One of the most common side effects of orthodontic treatment is root resorption on the pressure side of tooth movement. This is usually repaired by cementoblasts, but 1-5 % of patients eventually experiences a marked reduction in root length because no repair has occurred. The reason why cementoblasts should lose their repair function in such cases is not well understood. There is evidence from genome-wide expression analysis (Illumina HumanHT-12 v4 Expression BeadChip Kit; > 30,000 genes) that apoptotic processes are upregulated after the compression of cementoblasts, which is particularly true of the pro-apoptotic gene AXUD1.

METHODS

Human primary cementoblasts (HPCBs) from two individuals were subjected to compressive loading at 30 g/cm(2) for 1/6/10 h.
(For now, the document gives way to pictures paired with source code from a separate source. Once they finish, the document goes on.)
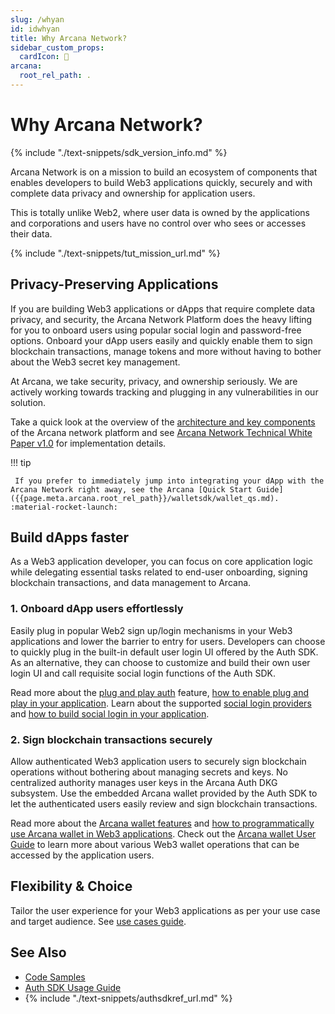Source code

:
 ```yaml
---
slug: /whyan
id: idwhyan
title: Why Arcana Network?
sidebar_custom_props:
  cardIcon: 📝
arcana:
  root_rel_path: .
---
```


# Why Arcana Network?

{% include "./text-snippets/sdk_version_info.md" %}

Arcana Network is on a mission to build an ecosystem of components that enables developers to build Web3 applications quickly, securely and with complete data privacy and ownership for application users.

This is totally unlike Web2, where user data is owned by the applications and corporations and users have no control over who sees or accesses their data.

{% include "./text-snippets/tut_mission_url.md" %}

## Privacy-Preserving Applications

If you are building Web3 applications or dApps that require complete data privacy, and security, the Arcana Network Platform does the heavy lifting for you to onboard users using popular social login and password-free options. Onboard your dApp users easily and quickly enable them to sign blockchain transactions, manage tokens and more without having to bother about the Web3 secret key management.

At Arcana, we take security, privacy, and ownership seriously. We are actively working towards tracking and plugging in any vulnerabilities in our solution.

Take a quick look at the overview of the [architecture and key components]({{page.meta.arcana.root_rel_path}}/howitworks.md) of the Arcana network platform and see [Arcana Network Technical White Paper v1.0](https://www.notion.so/arcananetwork/Arcana-Technical-Docs-a1d7fd0d2970452586c693e4fee14d08) for implementation details.

!!! tip

     If you prefer to immediately jump into integrating your dApp with the Arcana Network right away, see the Arcana [Quick Start Guide]({{page.meta.arcana.root_rel_path}}/walletsdk/wallet_qs.md). :material-rocket-launch:

## Build dApps faster

As a Web3 application developer, you can focus on core application logic while delegating essential tasks related to end-user onboarding, signing blockchain transactions, and data management to Arcana.

### 1. Onboard dApp users effortlessly

Easily plug in popular Web2 sign up/login mechanisms in your Web3 applications and lower the barrier to entry for users. Developers can choose to quickly plug in the built-in default user login UI offered by the Auth SDK.  As an alternative, they can choose to customize and build their own user login UI and call requisite social login functions of the Auth SDK. 

Read more about the [plug and play auth]({{page.meta.arcana.root_rel_path}}/concepts/plugnplayauth.md) feature, [how to enable plug and play in your application]({{page.meta.arcana.root_rel_path}}/howto/onboard_users/wallet_plugnplay.md). Learn about the supported [social login providers]({{page.meta.arcana.root_rel_path}}/concepts/authtype/arcanaauth.md) and [how to build social login in your application]({{page.meta.arcana.root_rel_path}}/howto/onboard_users/build_social/index.md).

### 2. Sign blockchain transactions securely

Allow authenticated Web3 application users to securely sign blockchain operations without bothering about managing secrets and keys. No centralized authority manages user keys in the Arcana Auth DKG subsystem. Use the embedded Arcana wallet provided by the Auth SDK to let the authenticated users easily review and sign blockchain transactions. 

Read more about the [Arcana wallet features]({{page.meta.arcana.root_rel_path}}/concepts/anwallet/index.md) and [how to programmatically use Arcana wallet in Web3 applications]({{page.meta.arcana.root_rel_path}}/howto/arcana_wallet/index.md). Check out the [Arcana wallet User Guide]({{page.meta.arcana.root_rel_path}}/user_guides/wallet_ui/index.md) to learn more about various Web3 wallet operations that can be accessed by the application users.

## Flexibility & Choice

Tailor the user experience for your Web3 applications as per your use case and target audience. See [use cases guide]({{page.meta.arcana.root_rel_path}}/use_cases.md).

## See Also

* [Code Samples]({{page.meta.arcana.root_rel_path}}/tutorials/code_samples/index.md)
* [Auth SDK Usage Guide]({{page.meta.arcana.root_rel_path}}/walletsdk/wallet_usage.md)
* {% include "./text-snippets/authsdkref_url.md" %}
The cells were then evaluated for apoptosis by flow cytometry, for mRNA expression of putative genes (AXUD1, AXIN1, AXIN2) by quantitative PCR, and for involvement of c-Jun-N-terminal kinases (JNKs) in the regulation of AXUD1 via western blotting. In addition, platelet-derived growth factor receptor-β (PDGFRβ) was selectively inhibited by SU16f to analyze the effect of PDGFRβ-dependent signal transduction on AXUD1 and AXIN1 expression.

RESULTS

The percentage of apoptotic HPCBs rose after only 6 h of compressive loading, and 18-20 % of cells were apoptotic after 10 h. Microarray data revealed significant upregulation of the pro-apoptotic gene AXUD1 after 6 h and quantitative PCR significant AXUD1 upregulation after 6 and 10 h of compression. AXIN1 and AXIN2 expression in HPCBs was significantly increased after compressive loading. Our tests also revealed that PDGFRβ signaling inhibition by SU16f augmented the expression of AXIN1 and AXUD1 in HPCBs under compression.

CONCLUSION

Increased apoptosis of compressed HPCBs might help explain why cementoblasts, rather than invariably repairing all cases of root resorption, sometimes allow the original root length to shorten. The pathway hypothesized to lead to cementoblast apoptosis involves PDGF signaling, with this signal transduction's inhibition augmenting the expression of pro-apoptotic genes. Thus activating PDGF signaling may modify the signaling pathway for the apoptosis of cementoblasts, which would reveal a protective role of PDGF for these cells. Further studies are needed to develop strategies of treatment capable of minimizing root resorption.